In all the weighty and delicate negotiations which resulted in that important union between the principal railways in the north-eastern district of England, Mr. Thompson, as the chairman of one of the associated companies, necessarily took a leading part. For twenty years he was chairman of the resulting North-Eastern Company, and during the whole of that period, until failing health compelled him to relax his labours, he watched over and superintended all its affairs with the most unflagging devotion, and with consummate skill, discretion, and ability. Few companies have been more fortunate in their chairman than was the North-Eastern in Mr. Thompson ; and that the shareholders were conscious of this is evident from the fact that never, on any occasion during his chairmanship, did they fail to adopt any proposition which he put before them.

Under Mr. Thompson’s presidency the North-Eastern Company grew and prospered. Further unions were effected with other companies in the district, involving many prolonged and difficult negotiations, in all of which he took the principal share; so that when he resigned the chair, the company possessed intact a territory stretching from the south of the Humber to the Tweed as compared with its origin in 1854, it had much more than doubled in capital, mileage, and resources, and was then yielding to its proprietors a dividend larger than was paid by any other leading railway company in the kingdom, and greater, probably, than in his most sanguine moments he had ventured to anticipate. The company has not been backward in recognising these great services.

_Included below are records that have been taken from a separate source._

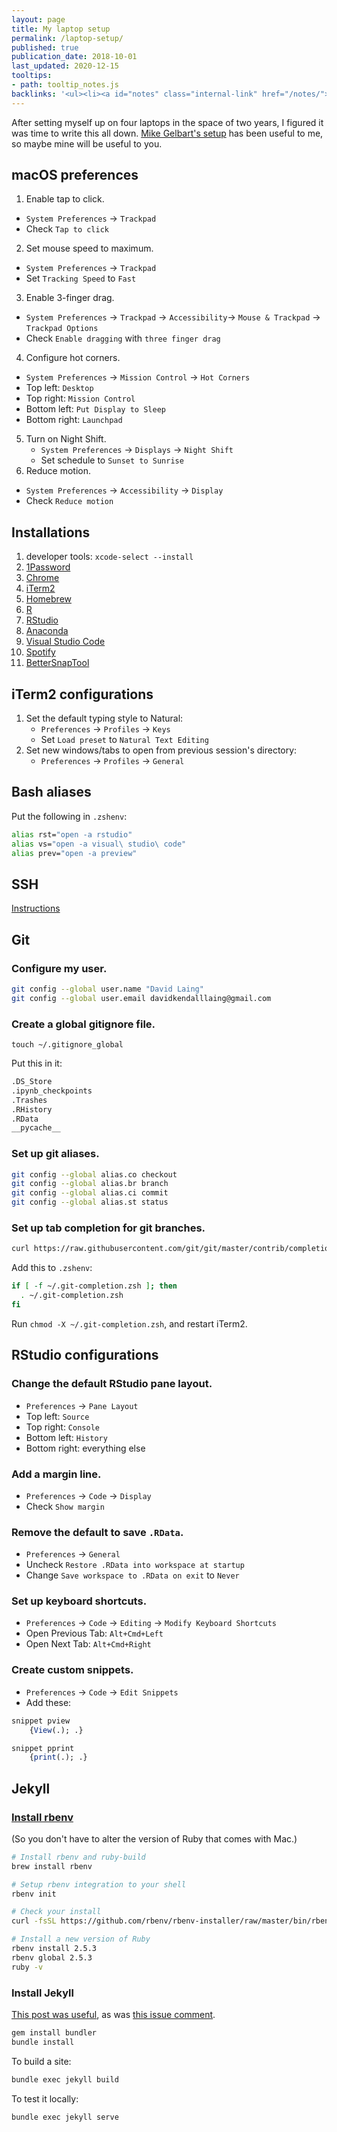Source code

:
 ```yaml
---
layout: page
title: My laptop setup
permalink: /laptop-setup/
published: true
publication_date: 2018-10-01
last_updated: 2020-12-15
tooltips: 
- path: tooltip_notes.js
backlinks: '<ul><li><a id="notes" class="internal-link" href="/notes/">Notes</a></li></ul>'
---
```


After setting myself up on four laptops in the space of two years, I figured it was time to write this all down. [Mike Gelbart's setup](https://github.com/mgelbart/misc/blob/master/laptop_setup.md) has been useful to me, so maybe mine will be useful to you.

## macOS preferences

1. Enable tap to click.
  - `System Preferences` → `Trackpad`
  - Check `Tap to click`
2. Set mouse speed to maximum.
  - `System Preferences` → `Trackpad`
  - Set `Tracking Speed` to `Fast`
3. Enable 3-finger drag.
  - `System Preferences` → `Trackpad` → `Accessibility`→ `Mouse & Trackpad` → `Trackpad Options` 
  - Check `Enable dragging` with `three finger drag`
4. Configure hot corners. 
  - `System Preferences` → `Mission Control` → `Hot Corners`
  - Top left: `Desktop`
  - Top right: `Mission Control`
  - Bottom left: `Put Display to Sleep`
  - Bottom right: `Launchpad`
5. Turn on Night Shift.
   - `System Preferences` → `Displays` → `Night Shift`
   - Set schedule to `Sunset to Sunrise`
6. Reduce motion.
  - `System Preferences` → `Accessibility` → `Display`
  - Check `Reduce motion`

## Installations

1. developer tools: `xcode-select --install`
2. [1Password](https://1password.com/)
3. [Chrome](https://www.google.ca/chrome/?brand=CHBD&gclid=Cj0KCQiAgMPgBRDDARIsAOh3uyLH9FyD5U6BuJ2Co_vlFaAEiDZYtHyFz2Wf-ESUYLTFpSxdpRLTXgQaAvyDEALw_wcB&gclsrc=aw.ds)
4. [iTerm2](https://www.iterm2.com/)
5. [Homebrew](https://brew.sh/)
6. [R](https://cran.rstudio.com/bin/macosx/)
7. [RStudio](https://www.rstudio.com/products/rstudio/download/)
8. [Anaconda](https://www.anaconda.com/download/#macos)
9. [Visual Studio Code](https://code.visualstudio.com/)
10. [Spotify](https://www.spotify.com/ca-en/download/other/)
11. [BetterSnapTool](https://folivora.ai/bettersnaptool)

## iTerm2 configurations

1. Set the default typing style  to Natural:
	- `Preferences` → `Profiles` → `Keys`
	- Set `Load preset` to `Natural Text Editing`
2. Set new windows/tabs to open from previous session's directory:
	- `Preferences` → `Profiles` → `General`

## Bash aliases

Put the following in `.zshenv`:

```zsh
alias rst="open -a rstudio"
alias vs="open -a visual\ studio\ code"
alias prev="open -a preview"
```

## SSH

[Instructions](https://help.github.com/articles/generating-a-new-ssh-key-and-adding-it-to-the-ssh-agent/)

## Git 

### Configure my user.

```zsh
git config --global user.name "David Laing"
git config --global user.email davidkendalllaing@gmail.com
```

### Create a global gitignore file.

`touch ~/.gitignore_global`

Put this in it:

```zsh
.DS_Store
.ipynb_checkpoints
.Trashes
.RHistory
.RData
__pycache__
```

### Set up git aliases.

```zsh
git config --global alias.co checkout
git config --global alias.br branch
git config --global alias.ci commit
git config --global alias.st status
```

### Set up tab completion for git branches.

```zsh
curl https://raw.githubusercontent.com/git/git/master/contrib/completion/git-completion.zsh -o ~/.git-completion.zsh
```

Add this to `.zshenv`:

```zsh
if [ -f ~/.git-completion.zsh ]; then
  . ~/.git-completion.zsh
fi
```

Run `chmod -X ~/.git-completion.zsh`, and restart iTerm2.

## RStudio configurations

### Change the default RStudio pane layout.

- `Preferences` → `Pane Layout`
- Top left: `Source`
- Top right: `Console`
- Bottom left: `History`
- Bottom right: everything else

### Add a margin line.

- `Preferences` → `Code` → `Display`
- Check `Show margin`

### Remove the default to save `.RData`.

- `Preferences` → `General`
- Uncheck `Restore .RData into workspace at startup`
- Change `Save workspace to .RData on exit` to `Never`

### Set up keyboard shortcuts.

- `Preferences` → `Code` → `Editing` → `Modify Keyboard Shortcuts`
- Open Previous Tab: `Alt+Cmd+Left`
- Open Next Tab: `Alt+Cmd+Right`

### Create custom snippets.

- `Preferences` → `Code` → `Edit Snippets`
- Add these:

```R
snippet pview
	{View(.); .}

snippet pprint
	{print(.); .}
```

## Jekyll

### [Install rbenv](https://jekyllrb.com/docs/installation/macos/) 

(So you don't have to alter the version of Ruby that comes with Mac.)

```zsh
# Install rbenv and ruby-build
brew install rbenv

# Setup rbenv integration to your shell
rbenv init

# Check your install
curl -fsSL https://github.com/rbenv/rbenv-installer/raw/master/bin/rbenv-doctor | bash

# Install a new version of Ruby
rbenv install 2.5.3
rbenv global 2.5.3
ruby -v
```

### Install Jekyll

[This post was useful](http://kbroman.org/simple_site/pages/local_test.html), as was [this issue comment](https://github.com/bundler/bundler/issues/1767#issuecomment-4787059).

```zsh
gem install bundler
bundle install
```

To build a site:

```zsh
bundle exec jekyll build
```

To test it locally:

```zsh
bundle exec jekyll serve
```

A magnificent testimonial was voted to him on his retirement, and, though he did not live to enjoy its presentation from the hands of so many of his oldest friends, he was yet enabled to see and admire in private the splendid fruits of their gratitude.

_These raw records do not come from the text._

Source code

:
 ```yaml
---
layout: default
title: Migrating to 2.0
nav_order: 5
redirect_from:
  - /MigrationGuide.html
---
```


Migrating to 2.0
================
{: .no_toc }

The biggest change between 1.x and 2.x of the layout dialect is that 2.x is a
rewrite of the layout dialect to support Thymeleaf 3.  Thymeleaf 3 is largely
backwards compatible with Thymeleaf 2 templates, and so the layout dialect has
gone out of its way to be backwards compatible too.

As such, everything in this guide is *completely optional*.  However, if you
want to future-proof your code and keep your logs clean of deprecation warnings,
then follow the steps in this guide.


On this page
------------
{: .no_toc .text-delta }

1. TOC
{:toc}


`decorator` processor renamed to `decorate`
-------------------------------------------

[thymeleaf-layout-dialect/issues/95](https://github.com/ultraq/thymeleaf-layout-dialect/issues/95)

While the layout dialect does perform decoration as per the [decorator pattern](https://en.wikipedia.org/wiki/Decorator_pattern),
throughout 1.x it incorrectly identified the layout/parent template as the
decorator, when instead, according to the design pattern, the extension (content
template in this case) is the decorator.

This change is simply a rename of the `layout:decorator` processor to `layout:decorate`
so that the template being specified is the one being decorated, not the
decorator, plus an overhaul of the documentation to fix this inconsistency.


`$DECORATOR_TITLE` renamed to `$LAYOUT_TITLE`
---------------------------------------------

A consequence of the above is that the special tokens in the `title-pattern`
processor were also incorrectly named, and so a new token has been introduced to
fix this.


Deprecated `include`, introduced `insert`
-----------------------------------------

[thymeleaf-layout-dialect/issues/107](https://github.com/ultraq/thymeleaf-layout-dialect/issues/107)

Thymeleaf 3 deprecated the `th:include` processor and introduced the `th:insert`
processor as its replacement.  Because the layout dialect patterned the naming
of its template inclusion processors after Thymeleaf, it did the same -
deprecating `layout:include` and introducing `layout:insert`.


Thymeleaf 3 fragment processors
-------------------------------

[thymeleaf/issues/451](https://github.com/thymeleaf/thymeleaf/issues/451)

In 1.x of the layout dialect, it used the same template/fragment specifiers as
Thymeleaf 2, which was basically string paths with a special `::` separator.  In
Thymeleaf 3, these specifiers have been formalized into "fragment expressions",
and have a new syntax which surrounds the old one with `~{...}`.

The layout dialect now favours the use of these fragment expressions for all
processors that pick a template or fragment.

'But Mr. Thompson did not confine himself in railway matters to the North-Eastern Company alone. As the railway system extended, and the relations between companies became more and more complicated and conflicting, and the attention of Parliament and the public becoming at the same time more closely directed to railways and their regulation, he saw the necessity for some bond of union being formed amongst them, with the view of promoting internal harmony, and of taking measures for the protection of their common interests, more especially against hasty or hostile legislation. Accordingly, he suggested, and in 1867 ultimately organised the Railway Companies’ Association, consisting of representatives from all the railway companies in the kingdom who chose to join it. All the leading, and many of the smaller companies, did join the association, and Mr. Thompson was unanimously elected their Chairman, which office he held until compelled by the state of his health to resign it, in 1873. That he should have been considered worthy to preside over an association composed of the ablest and most thoroughly disciplined administrators in the railway world, sufficiently shows the opinion which was entertained of his character and business abilities ; and on accepting his resignation, which the association did with deep regret and sympathy, a resolution was unanimously passed, recording their high estimate of the eminent services which Mr. Thompson had so long and so effectively rendered in support of the important railway interests of the kingdom.'

Sir Harry sat in Parliament for Whitby from 1859 to 1865. He stood for one of the divisions of the West Riding in 1868, but was defeated by a small majority ; and in 1871 he declined, on the score of health, the offer of an uncontested seat for Whitby. He took an active share during the whole of his life in county business, and served as High Sheriff in 1856. The baronetcy was conferred upon him in 1874, only a few months before his death, which occurred in May ; and none are likely to dispute that it was an honour well deserved and worthily bestowed.

Sir Harry was elected an Associate of the Institution of Civil Engineers on the 10th of April, 1866.